Dia berhenti sejenak, melirik Vanna. Aku hampir lupa rasanya penasaran. Terima kasih sudah mengingatkanku.
Bukankah sebaiknya kita menjelajah ke bawah? Vanna menunjuk ke arah menara di pusat kawah, pikirku.
Tak ada lagi yang bisa dilihat di bawah sana. Apa yang kau saksikan di sini adalah satu-satunya yang tersisa, jawab raksasa itu sambil menggelengkan kepala dan mulai berjalan pergi, “Ayo pergi. Senja tiba dengan cepat di tempat ini, tapi mungkin kita bisa mencapai reruntuhan lain di dekat Duskstone yang dulu menawarkan pemandangan lautan luas.”
Mengindahkan kata-kata raksasa itu, Vanna melirik menara untuk terakhir kalinya, mengucapkan selamat tinggal dalam diam. Ia lalu berbalik dan bergegas menyusul raksasa itu, yang telah menempuh jarak yang cukup jauh.

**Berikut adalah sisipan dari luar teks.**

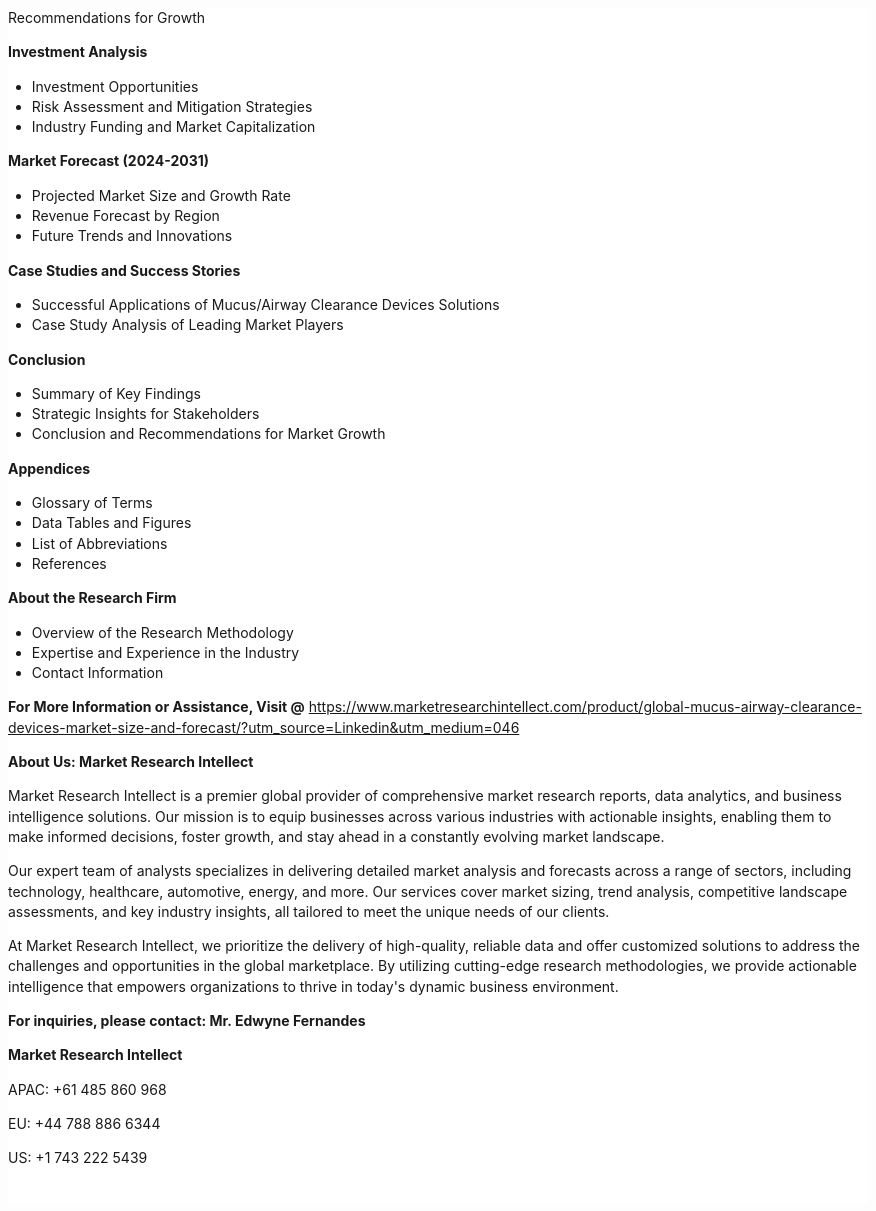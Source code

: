 Recommendations for Growth</li></ul><p><strong>Investment Analysis</strong></p><ul><li>Investment Opportunities</li><li>Risk Assessment and Mitigation Strategies</li><li>Industry Funding and Market Capitalization</li></ul><p><strong>Market Forecast (2024-2031)</strong></p><ul><li>Projected Market Size and Growth Rate</li><li>Revenue Forecast by Region</li><li>Future Trends and Innovations</li></ul><p><strong>Case Studies and Success Stories</strong></p><ul><li>Successful Applications of Mucus/Airway Clearance Devices Solutions</li><li>Case Study Analysis of Leading Market Players</li></ul><p><strong>Conclusion</strong></p><ul><li>Summary of Key Findings</li><li>Strategic Insights for Stakeholders</li><li>Conclusion and Recommendations for Market Growth</li></ul><p><strong>Appendices</strong></p><ul><li>Glossary of Terms</li><li>Data Tables and Figures</li><li>List of Abbreviations</li><li>References</li></ul><p><strong>About the Research Firm</strong></p><ul><li>Overview of the Research Methodology</li><li>Expertise and Experience in the Industry</li><li>Contact Information</li></ul></div><div class="article-main__content" data-test-id="publishing-text-block"><p><span class="font-[700]"><strong>For More Information or Assistance, Visit @</strong>&nbsp;<a href="https://www.marketresearchintellect.com/product/global-mucus-airway-clearance-devices-market-size-and-forecast/?utm_source=Linkedin&utm_medium=046">https://www.marketresearchintellect.com/product/global-mucus-airway-clearance-devices-market-size-and-forecast/?utm_source=Linkedin&utm_medium=046</a></span></p><p><strong>About Us: Market Research Intellect</strong></p><p>Market Research Intellect is a premier global provider of comprehensive market research reports, data analytics, and business intelligence solutions. Our mission is to equip businesses across various industries with actionable insights, enabling them to make informed decisions, foster growth, and stay ahead in a constantly evolving market landscape.</p><p>Our expert team of analysts specializes in delivering detailed market analysis and forecasts across a range of sectors, including technology, healthcare, automotive, energy, and more. Our services cover market sizing, trend analysis, competitive landscape assessments, and key industry insights, all tailored to meet the unique needs of our clients.</p><p>At Market Research Intellect, we prioritize the delivery of high-quality, reliable data and offer customized solutions to address the challenges and opportunities in the global marketplace. By utilizing cutting-edge research methodologies, we provide actionable intelligence that empowers organizations to thrive in today's dynamic business environment.</p><p><strong>For inquiries, please contact: Mr. Edwyne Fernandes</strong></p><p><strong>Market Research Intellect</strong></p><p>APAC: +61 485 860 968</p><p>EU: +44 788 886 6344</p><p>US: +1 743 222 5439</p></div><div class="article-main__content" data-test-id="publishing-text-block">&nbsp;</div>
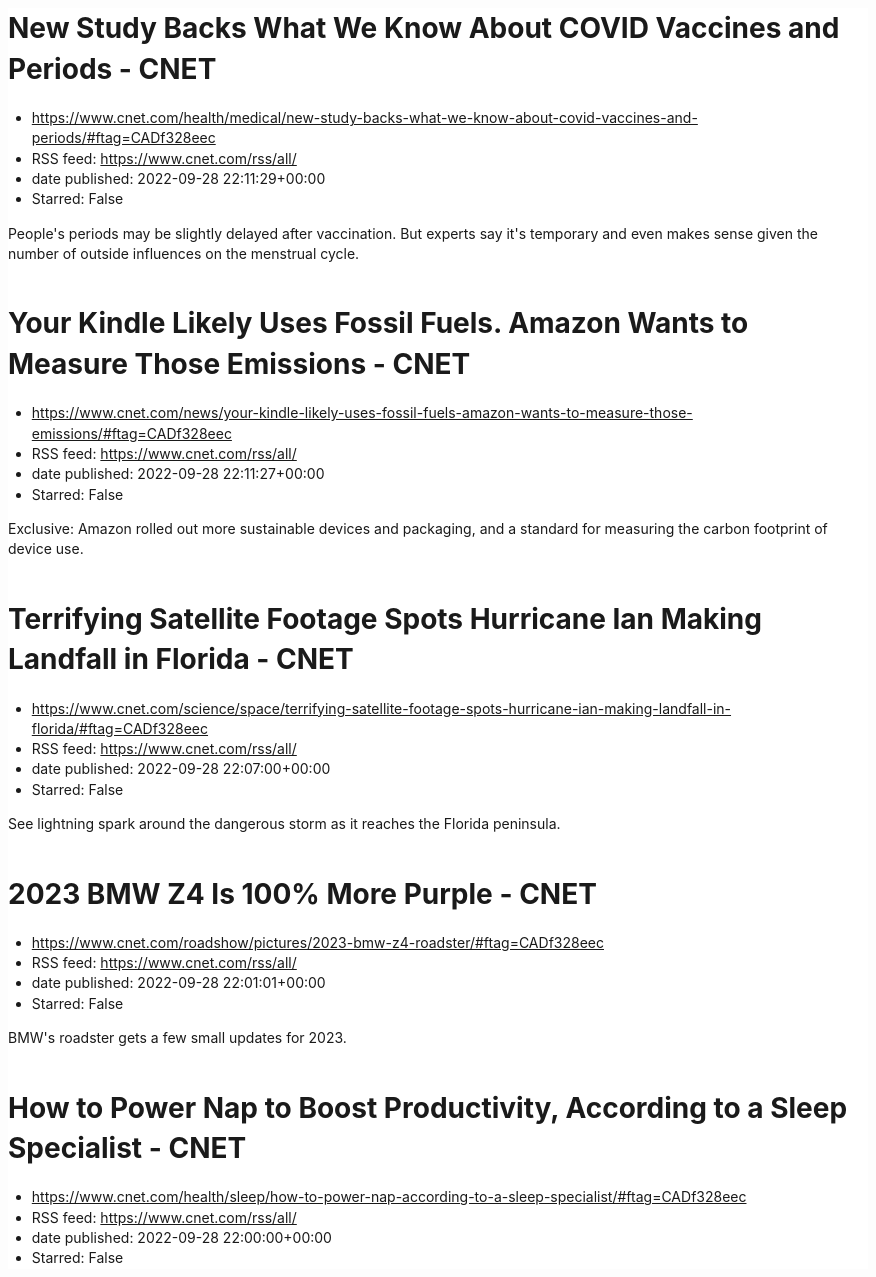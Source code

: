 # New Study Backs What We Know About COVID Vaccines and Periods     - CNET
 - https://www.cnet.com/health/medical/new-study-backs-what-we-know-about-covid-vaccines-and-periods/#ftag=CADf328eec
 - RSS feed: https://www.cnet.com/rss/all/
 - date published: 2022-09-28 22:11:29+00:00
 - Starred: False

People's periods may be slightly delayed after vaccination. But experts say it's temporary and even makes sense given the number of outside influences on the menstrual cycle.

# Your Kindle Likely Uses Fossil Fuels. Amazon Wants to Measure Those Emissions     - CNET
 - https://www.cnet.com/news/your-kindle-likely-uses-fossil-fuels-amazon-wants-to-measure-those-emissions/#ftag=CADf328eec
 - RSS feed: https://www.cnet.com/rss/all/
 - date published: 2022-09-28 22:11:27+00:00
 - Starred: False

Exclusive: Amazon rolled out more sustainable devices and packaging, and a standard for measuring the carbon footprint of device use.

# Terrifying Satellite Footage Spots Hurricane Ian Making Landfall in Florida     - CNET
 - https://www.cnet.com/science/space/terrifying-satellite-footage-spots-hurricane-ian-making-landfall-in-florida/#ftag=CADf328eec
 - RSS feed: https://www.cnet.com/rss/all/
 - date published: 2022-09-28 22:07:00+00:00
 - Starred: False

See lightning spark around the dangerous storm as it reaches the Florida peninsula.

# 2023 BMW Z4 Is 100% More Purple     - CNET
 - https://www.cnet.com/roadshow/pictures/2023-bmw-z4-roadster/#ftag=CADf328eec
 - RSS feed: https://www.cnet.com/rss/all/
 - date published: 2022-09-28 22:01:01+00:00
 - Starred: False

BMW's roadster gets a few small updates for 2023.

# How to Power Nap to Boost Productivity, According to a Sleep Specialist     - CNET
 - https://www.cnet.com/health/sleep/how-to-power-nap-according-to-a-sleep-specialist/#ftag=CADf328eec
 - RSS feed: https://www.cnet.com/rss/all/
 - date published: 2022-09-28 22:00:00+00:00
 - Starred: False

Duncan duduk tak bergerak di balik meja yang dipenuhi peta laut. Waktu terasa begitu panjang dan tak terbatas karena beban perenungannya sebelum akhirnya ia mengembuskan napas dalam-dalam.
Vanna telah menemukan matahari dengan cara yang hanya dapat digambarkan sebagai sangat membingungkan.
Namun, karena alasan yang tak dapat dijelaskan Duncan, setelah mendengar cerita Vannas, keterkejutan dan skeptisisme awalnya dengan cepat memudar. Bahkan keterkejutan awal itu pun memudar dengan cepat, meninggalkan penerimaan yang paling tepat dirangkum dalam sentimen: Jadi begitulah adanya.
Mungkin karena ia telah menyaksikan bulan berdiameter sepuluh meter dengan mata kepalanya sendiri. Atau mungkin karena ia telah menemukan bintang siang yang menari-nari dengan aneh di dek kapal. Setelah bertahan begitu lama di dunia yang penuh teka-teki dan terdistorsi ini, kemampuan Duncan untuk menerima hal-hal yang tidak masuk akal telah terasah hingga tingkat yang luar biasa.
Namun ada satu masalah penting yang tetap ada: Vanna tidak dapat membawa matahari bersamanya.
Fakta ini membuat Duncan merasa tidak nyaman.